Karl Ferdinand von Buol (Karl Ferdinand Graf von Buol-Schauenstein; 17 May 1797 – 28 October 1865) was an Austrian Empire diplomatist and statesman, who served as Foreign Minister of Austrian Empire from 1852 to 1859.

==Early life==
Karl was born in Vienna, a scion of a Grisons noble family descending from Fürstenau. His father Count Johann Rudolf von Buol-Schauenstein (1763–1834) from 1816 until 1823 chaired the Austrian delegation to the Bundesversammlung of the German Confederation. His mother was Countess Alexandrine von und zu Lerchenfeld (b. 1769).

==Biography==

He joined the Austrian foreign service and served successively as envoy to Baden at Karlsruhe (1828–1838), to Württemberg at Stuttgart (1838–1844), to Sardinia-Piedmont at Turin (1844–1848), to Russia at Saint Petersburg (1848–1850), to the German ministerial conference at Dresden 1850/51, and to the United Kingdom at London (1851–1852). He became an increasingly close associate of the Austrian Minister-President, Prince Felix of Schwarzenberg, and when Schwarzenberg suddenly died in April 1852, Buol succeeded him as foreign minister, although not as Premier, as the young Emperor Franz Joseph himself now took a more direct role in directing cabinet affairs than he had previously.

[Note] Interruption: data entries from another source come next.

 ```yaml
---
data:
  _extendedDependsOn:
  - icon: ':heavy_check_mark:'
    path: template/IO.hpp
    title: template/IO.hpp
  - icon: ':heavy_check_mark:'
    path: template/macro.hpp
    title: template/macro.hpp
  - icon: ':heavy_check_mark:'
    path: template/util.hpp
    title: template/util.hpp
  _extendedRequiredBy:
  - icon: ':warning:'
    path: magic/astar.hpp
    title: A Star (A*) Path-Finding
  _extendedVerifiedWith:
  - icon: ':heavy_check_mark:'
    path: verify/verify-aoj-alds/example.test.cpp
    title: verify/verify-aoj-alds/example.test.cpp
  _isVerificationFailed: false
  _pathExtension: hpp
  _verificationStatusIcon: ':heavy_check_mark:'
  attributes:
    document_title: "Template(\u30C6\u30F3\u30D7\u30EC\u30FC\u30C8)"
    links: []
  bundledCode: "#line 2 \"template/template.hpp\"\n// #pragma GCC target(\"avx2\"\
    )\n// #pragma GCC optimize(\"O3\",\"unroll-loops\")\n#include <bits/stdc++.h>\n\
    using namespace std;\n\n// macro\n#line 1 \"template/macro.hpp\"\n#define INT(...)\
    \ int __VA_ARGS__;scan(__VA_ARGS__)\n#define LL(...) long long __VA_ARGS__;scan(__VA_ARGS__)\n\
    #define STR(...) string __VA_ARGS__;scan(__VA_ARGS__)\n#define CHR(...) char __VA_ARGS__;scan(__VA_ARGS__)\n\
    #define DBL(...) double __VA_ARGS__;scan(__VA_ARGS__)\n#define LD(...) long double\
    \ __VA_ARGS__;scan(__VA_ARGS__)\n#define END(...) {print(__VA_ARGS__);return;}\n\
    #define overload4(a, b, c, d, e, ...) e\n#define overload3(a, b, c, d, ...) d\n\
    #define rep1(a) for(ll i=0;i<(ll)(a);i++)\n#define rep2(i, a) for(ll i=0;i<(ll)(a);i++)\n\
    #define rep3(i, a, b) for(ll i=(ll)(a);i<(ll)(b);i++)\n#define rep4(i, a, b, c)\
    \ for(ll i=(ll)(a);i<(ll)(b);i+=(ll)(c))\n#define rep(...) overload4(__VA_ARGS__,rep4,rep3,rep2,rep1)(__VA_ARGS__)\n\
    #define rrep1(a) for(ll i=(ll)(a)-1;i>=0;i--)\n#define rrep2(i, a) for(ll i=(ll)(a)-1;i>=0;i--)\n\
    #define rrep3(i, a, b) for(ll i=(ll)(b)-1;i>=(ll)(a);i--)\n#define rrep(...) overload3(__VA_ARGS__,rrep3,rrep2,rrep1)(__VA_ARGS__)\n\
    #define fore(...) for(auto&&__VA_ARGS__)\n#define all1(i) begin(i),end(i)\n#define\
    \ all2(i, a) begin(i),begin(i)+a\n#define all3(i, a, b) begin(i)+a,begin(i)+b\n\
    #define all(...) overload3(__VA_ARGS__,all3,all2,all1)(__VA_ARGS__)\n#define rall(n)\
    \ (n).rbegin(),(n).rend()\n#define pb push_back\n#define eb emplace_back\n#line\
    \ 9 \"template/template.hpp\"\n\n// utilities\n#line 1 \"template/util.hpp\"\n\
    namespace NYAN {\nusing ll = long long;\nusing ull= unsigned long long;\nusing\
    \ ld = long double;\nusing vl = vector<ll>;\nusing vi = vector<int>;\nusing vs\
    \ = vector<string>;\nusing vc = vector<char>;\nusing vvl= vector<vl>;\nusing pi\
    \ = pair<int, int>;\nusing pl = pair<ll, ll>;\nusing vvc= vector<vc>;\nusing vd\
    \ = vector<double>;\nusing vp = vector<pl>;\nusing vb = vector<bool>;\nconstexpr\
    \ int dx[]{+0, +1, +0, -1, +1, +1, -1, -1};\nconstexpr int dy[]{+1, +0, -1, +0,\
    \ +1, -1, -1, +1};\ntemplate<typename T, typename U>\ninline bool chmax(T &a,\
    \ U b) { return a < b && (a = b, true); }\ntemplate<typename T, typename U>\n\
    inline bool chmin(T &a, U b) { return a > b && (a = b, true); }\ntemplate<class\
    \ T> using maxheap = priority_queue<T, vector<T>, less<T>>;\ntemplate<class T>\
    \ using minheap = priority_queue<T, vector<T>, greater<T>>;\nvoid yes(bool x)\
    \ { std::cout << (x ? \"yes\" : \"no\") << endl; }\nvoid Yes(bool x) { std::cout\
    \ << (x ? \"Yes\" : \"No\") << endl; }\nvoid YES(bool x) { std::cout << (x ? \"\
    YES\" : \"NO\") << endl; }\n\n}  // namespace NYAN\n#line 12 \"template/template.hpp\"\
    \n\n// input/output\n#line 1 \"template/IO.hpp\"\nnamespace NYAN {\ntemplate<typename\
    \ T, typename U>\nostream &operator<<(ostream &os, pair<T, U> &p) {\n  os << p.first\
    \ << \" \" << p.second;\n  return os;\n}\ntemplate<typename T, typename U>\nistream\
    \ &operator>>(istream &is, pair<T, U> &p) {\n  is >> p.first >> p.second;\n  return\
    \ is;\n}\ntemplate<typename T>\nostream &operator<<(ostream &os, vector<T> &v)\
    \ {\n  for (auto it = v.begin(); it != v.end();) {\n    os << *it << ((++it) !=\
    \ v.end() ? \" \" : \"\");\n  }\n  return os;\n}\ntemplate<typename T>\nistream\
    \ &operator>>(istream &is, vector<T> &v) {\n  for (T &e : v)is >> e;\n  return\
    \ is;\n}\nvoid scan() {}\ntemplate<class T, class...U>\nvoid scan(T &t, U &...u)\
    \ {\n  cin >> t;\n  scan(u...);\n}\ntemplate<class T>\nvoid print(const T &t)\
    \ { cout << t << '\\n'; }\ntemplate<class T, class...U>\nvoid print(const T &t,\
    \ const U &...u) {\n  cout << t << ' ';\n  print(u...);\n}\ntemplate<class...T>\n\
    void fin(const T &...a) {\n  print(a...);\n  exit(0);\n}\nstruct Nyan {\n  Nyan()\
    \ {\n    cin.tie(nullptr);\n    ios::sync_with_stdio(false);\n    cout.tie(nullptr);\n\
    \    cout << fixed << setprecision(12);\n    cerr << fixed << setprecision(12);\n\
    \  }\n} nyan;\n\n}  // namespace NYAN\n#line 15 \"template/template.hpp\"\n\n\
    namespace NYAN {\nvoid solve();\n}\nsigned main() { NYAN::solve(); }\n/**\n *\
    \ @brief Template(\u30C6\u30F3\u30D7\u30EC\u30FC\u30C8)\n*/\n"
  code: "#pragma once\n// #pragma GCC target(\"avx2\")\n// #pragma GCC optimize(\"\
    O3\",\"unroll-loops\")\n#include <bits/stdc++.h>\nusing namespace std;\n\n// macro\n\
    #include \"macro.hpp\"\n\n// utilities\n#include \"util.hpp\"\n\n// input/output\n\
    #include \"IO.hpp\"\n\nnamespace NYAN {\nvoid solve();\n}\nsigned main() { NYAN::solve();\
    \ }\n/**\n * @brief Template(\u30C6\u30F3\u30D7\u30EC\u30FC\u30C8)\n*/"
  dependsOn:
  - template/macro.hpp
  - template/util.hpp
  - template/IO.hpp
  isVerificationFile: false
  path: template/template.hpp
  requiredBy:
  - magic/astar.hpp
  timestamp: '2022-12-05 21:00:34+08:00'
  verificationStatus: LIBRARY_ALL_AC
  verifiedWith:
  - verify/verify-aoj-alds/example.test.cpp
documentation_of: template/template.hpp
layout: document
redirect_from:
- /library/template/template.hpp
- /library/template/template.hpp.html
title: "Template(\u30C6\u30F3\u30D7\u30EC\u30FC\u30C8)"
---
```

As foreign minister, Buol soon had to deal with the Near Eastern crisis which had erupted by early 1854 into the Crimean War, as France and Britain had declared war on Russia in an effort to support the Ottoman Empire. In this crisis, Austria's position was a tenuous one. Russia's intervention to suppress the Hungarian Revolution of 1848, and its subsequent intervention on behalf of Austria against Prussia leading to the Punctation of Olmütz in 1850, put the Austrians substantially in the debt of the Tsar Nicholas I. Furthermore, the geographical positions involved meant that in any war with Russia, Austria, even if allied with France and Britain, would bear the brunt of the fighting. On the other hand, permanent Russian control of the Danubian Principalities (later part of Romania) would greatly endanger Austria's strategic position, and the Austrians were more generally opposed to any expansion of Russian influence in the Balkans. Thus, Buol attempted to pursue a middle course, trying to mediate between the belligerent parties.

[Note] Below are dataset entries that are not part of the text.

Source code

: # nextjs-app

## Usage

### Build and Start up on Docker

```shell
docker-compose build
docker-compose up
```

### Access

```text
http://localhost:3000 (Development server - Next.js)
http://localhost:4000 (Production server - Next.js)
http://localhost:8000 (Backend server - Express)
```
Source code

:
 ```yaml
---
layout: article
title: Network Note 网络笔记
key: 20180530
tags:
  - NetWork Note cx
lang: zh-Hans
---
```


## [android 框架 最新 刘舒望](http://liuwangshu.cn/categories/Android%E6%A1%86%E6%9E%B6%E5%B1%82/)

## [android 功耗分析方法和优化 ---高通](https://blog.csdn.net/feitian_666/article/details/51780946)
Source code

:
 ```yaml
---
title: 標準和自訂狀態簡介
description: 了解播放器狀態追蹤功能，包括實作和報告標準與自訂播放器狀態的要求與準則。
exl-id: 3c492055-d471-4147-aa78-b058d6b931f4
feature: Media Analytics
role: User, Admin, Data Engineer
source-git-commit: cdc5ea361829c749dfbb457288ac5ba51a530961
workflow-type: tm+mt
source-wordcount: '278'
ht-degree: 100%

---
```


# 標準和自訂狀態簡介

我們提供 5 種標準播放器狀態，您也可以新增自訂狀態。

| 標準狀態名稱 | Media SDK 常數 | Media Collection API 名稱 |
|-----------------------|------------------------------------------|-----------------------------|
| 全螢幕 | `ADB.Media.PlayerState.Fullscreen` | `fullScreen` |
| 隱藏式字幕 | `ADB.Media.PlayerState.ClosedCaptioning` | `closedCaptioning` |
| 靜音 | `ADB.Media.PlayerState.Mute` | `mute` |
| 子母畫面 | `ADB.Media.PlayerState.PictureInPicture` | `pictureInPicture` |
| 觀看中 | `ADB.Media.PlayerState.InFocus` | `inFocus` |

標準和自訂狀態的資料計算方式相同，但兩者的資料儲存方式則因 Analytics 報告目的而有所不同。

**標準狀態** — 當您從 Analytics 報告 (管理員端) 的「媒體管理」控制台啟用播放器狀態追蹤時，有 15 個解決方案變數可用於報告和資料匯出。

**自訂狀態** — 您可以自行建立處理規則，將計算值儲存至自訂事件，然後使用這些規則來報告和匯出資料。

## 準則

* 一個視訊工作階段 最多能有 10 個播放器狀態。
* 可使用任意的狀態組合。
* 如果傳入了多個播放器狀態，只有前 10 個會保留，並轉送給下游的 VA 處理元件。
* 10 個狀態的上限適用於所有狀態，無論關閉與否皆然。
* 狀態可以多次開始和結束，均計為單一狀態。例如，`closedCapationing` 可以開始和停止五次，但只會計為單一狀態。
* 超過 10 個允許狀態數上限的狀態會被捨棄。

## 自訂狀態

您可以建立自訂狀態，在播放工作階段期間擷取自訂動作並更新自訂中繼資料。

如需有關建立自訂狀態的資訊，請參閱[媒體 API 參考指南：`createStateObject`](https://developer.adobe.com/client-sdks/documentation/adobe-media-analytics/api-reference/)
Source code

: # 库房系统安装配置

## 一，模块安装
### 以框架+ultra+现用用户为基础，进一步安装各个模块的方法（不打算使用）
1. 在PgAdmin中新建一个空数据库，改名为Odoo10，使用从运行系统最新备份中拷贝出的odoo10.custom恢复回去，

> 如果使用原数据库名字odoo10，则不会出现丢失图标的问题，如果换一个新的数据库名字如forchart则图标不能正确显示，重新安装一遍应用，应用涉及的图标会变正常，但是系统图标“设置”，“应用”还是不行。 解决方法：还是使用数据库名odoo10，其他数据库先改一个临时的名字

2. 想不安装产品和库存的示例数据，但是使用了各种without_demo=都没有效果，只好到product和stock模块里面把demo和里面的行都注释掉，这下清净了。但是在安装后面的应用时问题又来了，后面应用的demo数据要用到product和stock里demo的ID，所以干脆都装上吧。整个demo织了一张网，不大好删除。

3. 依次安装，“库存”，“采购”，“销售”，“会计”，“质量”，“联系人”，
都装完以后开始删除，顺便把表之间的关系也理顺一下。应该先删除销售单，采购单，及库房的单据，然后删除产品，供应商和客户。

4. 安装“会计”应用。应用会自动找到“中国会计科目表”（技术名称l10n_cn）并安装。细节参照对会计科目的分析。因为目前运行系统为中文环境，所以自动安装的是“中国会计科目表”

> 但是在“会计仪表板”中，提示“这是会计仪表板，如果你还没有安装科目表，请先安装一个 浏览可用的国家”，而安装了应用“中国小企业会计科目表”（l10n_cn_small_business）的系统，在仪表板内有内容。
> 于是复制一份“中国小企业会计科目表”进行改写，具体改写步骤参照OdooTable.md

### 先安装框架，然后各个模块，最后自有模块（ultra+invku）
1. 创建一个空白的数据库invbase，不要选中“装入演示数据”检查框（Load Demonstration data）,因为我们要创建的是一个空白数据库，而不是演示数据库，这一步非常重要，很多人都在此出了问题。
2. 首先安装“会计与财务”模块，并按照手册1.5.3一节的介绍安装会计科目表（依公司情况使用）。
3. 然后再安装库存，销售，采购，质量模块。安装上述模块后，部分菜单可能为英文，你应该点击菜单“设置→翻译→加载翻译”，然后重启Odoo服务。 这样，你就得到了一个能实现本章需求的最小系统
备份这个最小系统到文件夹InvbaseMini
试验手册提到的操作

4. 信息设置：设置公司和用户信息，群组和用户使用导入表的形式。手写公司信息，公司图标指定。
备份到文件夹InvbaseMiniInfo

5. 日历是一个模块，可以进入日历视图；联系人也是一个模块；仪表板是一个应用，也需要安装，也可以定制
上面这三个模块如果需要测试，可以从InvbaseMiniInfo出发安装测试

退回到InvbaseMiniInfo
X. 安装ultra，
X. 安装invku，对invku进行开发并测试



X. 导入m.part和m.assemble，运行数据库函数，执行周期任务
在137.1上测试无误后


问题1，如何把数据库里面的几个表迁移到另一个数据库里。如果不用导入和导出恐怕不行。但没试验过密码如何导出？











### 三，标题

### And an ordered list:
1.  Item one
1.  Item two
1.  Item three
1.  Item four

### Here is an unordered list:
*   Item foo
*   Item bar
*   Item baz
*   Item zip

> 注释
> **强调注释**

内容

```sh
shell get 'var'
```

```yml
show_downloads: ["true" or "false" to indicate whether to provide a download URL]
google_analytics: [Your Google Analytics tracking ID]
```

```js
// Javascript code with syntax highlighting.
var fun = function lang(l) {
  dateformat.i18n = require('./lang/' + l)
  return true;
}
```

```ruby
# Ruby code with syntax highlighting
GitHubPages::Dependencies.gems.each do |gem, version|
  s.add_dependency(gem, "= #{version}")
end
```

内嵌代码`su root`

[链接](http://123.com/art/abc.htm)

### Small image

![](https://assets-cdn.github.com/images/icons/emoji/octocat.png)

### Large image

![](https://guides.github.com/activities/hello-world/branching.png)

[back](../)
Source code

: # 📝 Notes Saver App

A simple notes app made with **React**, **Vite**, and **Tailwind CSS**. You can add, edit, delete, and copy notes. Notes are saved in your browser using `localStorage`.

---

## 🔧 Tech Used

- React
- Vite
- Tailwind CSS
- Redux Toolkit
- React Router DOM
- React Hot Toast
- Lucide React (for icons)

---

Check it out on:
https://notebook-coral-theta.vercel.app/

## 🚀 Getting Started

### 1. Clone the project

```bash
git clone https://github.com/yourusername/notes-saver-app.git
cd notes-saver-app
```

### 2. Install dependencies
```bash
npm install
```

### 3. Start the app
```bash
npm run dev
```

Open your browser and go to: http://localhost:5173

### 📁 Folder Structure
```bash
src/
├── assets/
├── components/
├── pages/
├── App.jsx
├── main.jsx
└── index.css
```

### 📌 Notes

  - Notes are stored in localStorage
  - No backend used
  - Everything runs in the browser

Soon, however, this did not prove enough, and Buol, who was noted in Austria as an Anglophile, soon cast his lot more clearly with the western powers. An ultimatum was sent to Russia to demand that it evacuate the Principalities. The Russians agreed, and Austria occupied the Principalities for the remainder of the war. This perceived betrayal by the Austrians insured the Tsar's undying enmity, but proved not enough to satisfy the western powers. As the conflict dragged on into 1855, Buol sent another ultimatum to Russia, this time demanding that it accede to the French and British terms, or face a war with Austria. This time the Russians, now under Tsar Alexander II, acceded, and preliminary peace accords were signed at Vienna later that year.

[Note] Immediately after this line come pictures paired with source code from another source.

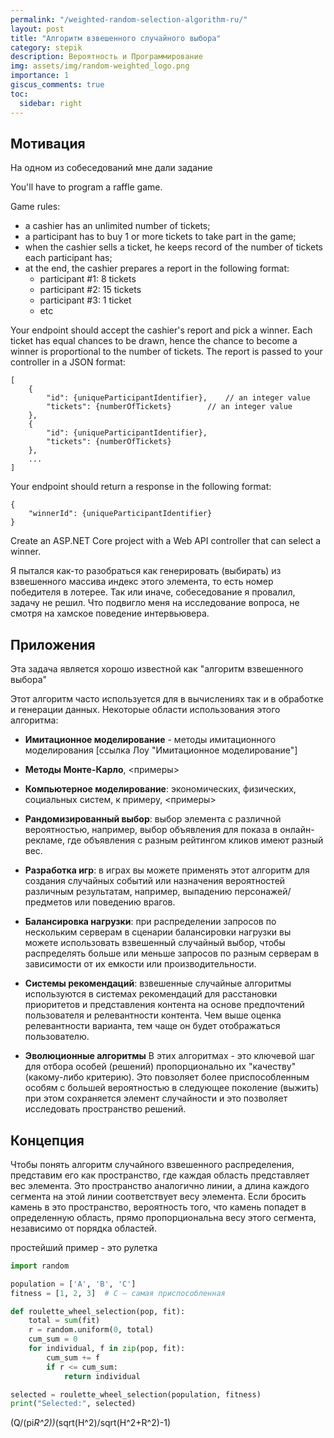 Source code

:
 ```yaml
---
permalink: "/weighted-random-selection-algorithm-ru/"
layout: post
title: "Алгоритм взвешенного случайного выбора"
category: stepik
description: Вероятность и Программирование
img: assets/img/random-weighted_logo.png
importance: 1
giscus_comments: true
toc:
  sidebar: right
---
```


## Мотивация

На одном из собеседований мне дали задание 

You'll have to program a raffle game.

Game rules:
- a cashier has an unlimited number of tickets;
- a participant has to buy 1 or more tickets to take part in the game;
- when the cashier sells a ticket, he keeps record of the number of tickets each participant has;
- at the end, the cashier prepares a report in the following format:
    - participant #1: 8 tickets
    - participant #2: 15 tickets
    - participant #3: 1 ticket
    - etc


Your endpoint should accept the cashier's report and pick a winner. Each ticket has equal chances to be drawn, hence the chance to become a winner is proportional to the number of tickets. 
The report is passed to your controller in a JSON format:
```json5
[
    {
        "id": {uniqueParticipantIdentifier},   	// an integer value
        "tickets": {numberOfTickets}		// an integer value
    },
    {
        "id": {uniqueParticipantIdentifier},
        "tickets": {numberOfTickets}
    },
	...
]
```

Your endpoint should return a response in the following format:

```json5
{
    "winnerId": {uniqueParticipantIdentifier}
}
```

Create an ASP.NET Core project with a Web API controller that can select a winner.

Я пытался как-то разобраться как генерировать (выбирать) из взвешенного массива индекс этого элемента, то есть номер победителя в лотерее. Так или иначе, собеседование я провалил, задачу не решил. Что подвигло меня на исследование вопроса, не смотря на хамское поведение интервьювера.

## Приложения

Эта задача является хорошо известной как "алгоритм взвешенного выбора"

Этот алгоритм часто используется для в вычислениях так и в обработке и генерации данных. Некоторые области использования этого алгоритма:

- **Имитационное моделирование** - методы имитационного моделирования [ссылка Лоу "Имитационное моделирование"]
- **Методы Монте-Карло**, <примеры>
- **Компьютерное моделирование**: экономических, физических, социальных систем, к примеру, <примеры>
- **Рандомизированный выбор**: выбор элемента с различной вероятностью, например, выбор объявления для показа в онлайн-рекламе, где объявления с разным рейтингом кликов имеют разный вес.
- **Разработка игр**: в играх вы можете применять этот алгоритм для создания случайных событий или назначения вероятностей различным результатам, например, выпадению персонажей/предметов или поведению врагов.

- **Балансировка нагрузки**: при распределении запросов по нескольким серверам в сценарии балансировки нагрузки вы можете использовать взвешенный случайный выбор, чтобы распределять больше или меньше запросов по разным серверам в зависимости от их емкости или производительности.

- **Системы рекомендаций**: взвешенные случайные алгоритмы используются в системах рекомендаций для расстановки приоритетов и представления контента на основе предпочтений пользователя и релевантности контента.
Чем выше оценка релевантности варианта, тем чаще он будет отображаться пользователю.

- **Эволюционные алгоритмы**
В этих алгоритмах - это ключевой шаг для отбора особей (решений) пропорционально их "качеству" (какому-либо критерию). Это повзоляет более приспособленным особям с большей вероятностью в следующее поколение (выжить) при этом сохраняется элемент случайности и это позволяет исследовать пространство решений.


## Концепция

Чтобы понять алгоритм случайного взвешенного распределения, представим его как пространство, где каждая область представляет вес элемента. Это пространство аналогично линии, а длина каждого сегмента на этой линии соответствует весу элемента. Если бросить камень в это пространство, вероятность того, что камень попадет в определенную область, прямо пропорциональна весу этого сегмента, независимо от порядка областей.




простейший пример - это рулетка

```python
import random

population = ['A', 'B', 'C']
fitness = [1, 2, 3]  # C — самая приспособленная

def roulette_wheel_selection(pop, fit):
    total = sum(fit)
    r = random.uniform(0, total)
    cum_sum = 0
    for individual, f in zip(pop, fit):
        cum_sum += f
        if r <= cum_sum:
            return individual

selected = roulette_wheel_selection(population, fitness)
print("Selected:", selected)
```

(Q/(pi*R^2))*(sqrt(H^2)/sqrt(H^2+R^2)-1)
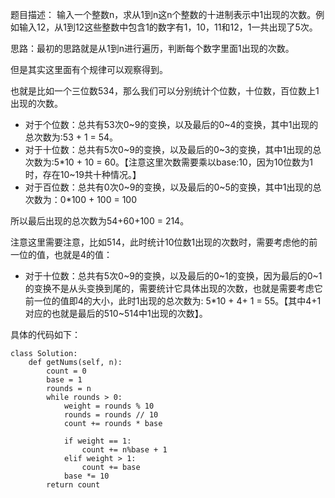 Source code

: 题目描述：
输入一个整数n，求从1到n这n个整数的十进制表示中1出现的次数。例如输入12，从1到12这些整数中包含1的数字有1，10，11和12，1一共出现了5次。


思路：最初的思路就是从1到n进行遍历，判断每个数字里面1出现的次数。

但是其实这里面有个规律可以观察得到。

也就是比如一个三位数534，那么我们可以分别统计个位数，十位数，百位数上1出现的次数。

- 对于个位数：总共有53次0~9的变换，以及最后的0~4的变换，其中1出现的总次数为:53 + 1 = 54。
- 对于十位数：总共有5次0~9的变换，以及最后的0~3的变换，其中1出现的总次数为:5*10 + 10 = 60。【注意这里次数需要乘以base:10，因为10位数为1时，存在10~19共十种情况。】
- 对于百位数：总共有0次0~9的变换，以及最后的0~5的变换，其中1出现的总次数为：0*100 + 100 = 100

所以最后出现的总次数为54+60+100 = 214。

注意这里需要注意，比如514，此时统计10位数1出现的次数时，需要考虑他的前一位的值，也就是4的值：
- 对于十位数：总共有5次0~9的变换，以及最后的0~1的变换，因为最后的0~1的变换不是从头变换到尾的，需要统计它具体出现的次数，也就是需要考虑它前一位的值即4的大小，此时1出现的总次数为: 5*10 + 4+ 1 = 55。【其中4+1对应的也就是最后的510~514中1出现的次数】。




具体的代码如下：
```
class Solution:
    def getNums(self, n):
        count = 0
        base = 1
        rounds = n
        while rounds > 0:
            weight = rounds % 10
            rounds = rounds // 10
            count += rounds * base
            
            if weight == 1:
                count += n%base + 1
            elif weight > 1:
                count += base
            base *= 10
        return count


```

Buol's policy in the Crimean War had managed to keep Austria out of the war, but had left it badly isolated. Russia, Austria's only reliable ally, had been completely alienated, while the French and British had not been impressed by Austria's failure to come into the war on their side, and continued to oppose Austrian influence in the Italian Kingdom of Lombardy–Venetia. The French, eager to form an entente with the Russians in the wake of the war, also took it upon themselves to oppose Austrian projects in the Balkans. The Prussians, as always, demanded a high price in terms of Austrian acquiescence to Prussian domination of northern Germany, in exchange for any support for their German neighbors.

The consequences of this were to make themselves clear in 1859. Now Camillo di Cavour, the Prime Minister of Sardinia-Piedmont, anxious to goad the Austrians into a war in which he knew he would have French support, engaged in a series of provocations against the Austrian position in Italy. Although Buol and the Austrians initially seemed unperturbed, to the extent that Cavour and his ally, Emperor Napoleon III of France, feared they would not be able to have their war, Buol soon gave them what they wanted by a clumsy ultimatum demanding Piedmontese demobilization. The Sardinian War which followed would prove disastrous for the Austrian position in Italy, but Buol himself was already dismissed in May 1859, for the missteps which had brought about the war.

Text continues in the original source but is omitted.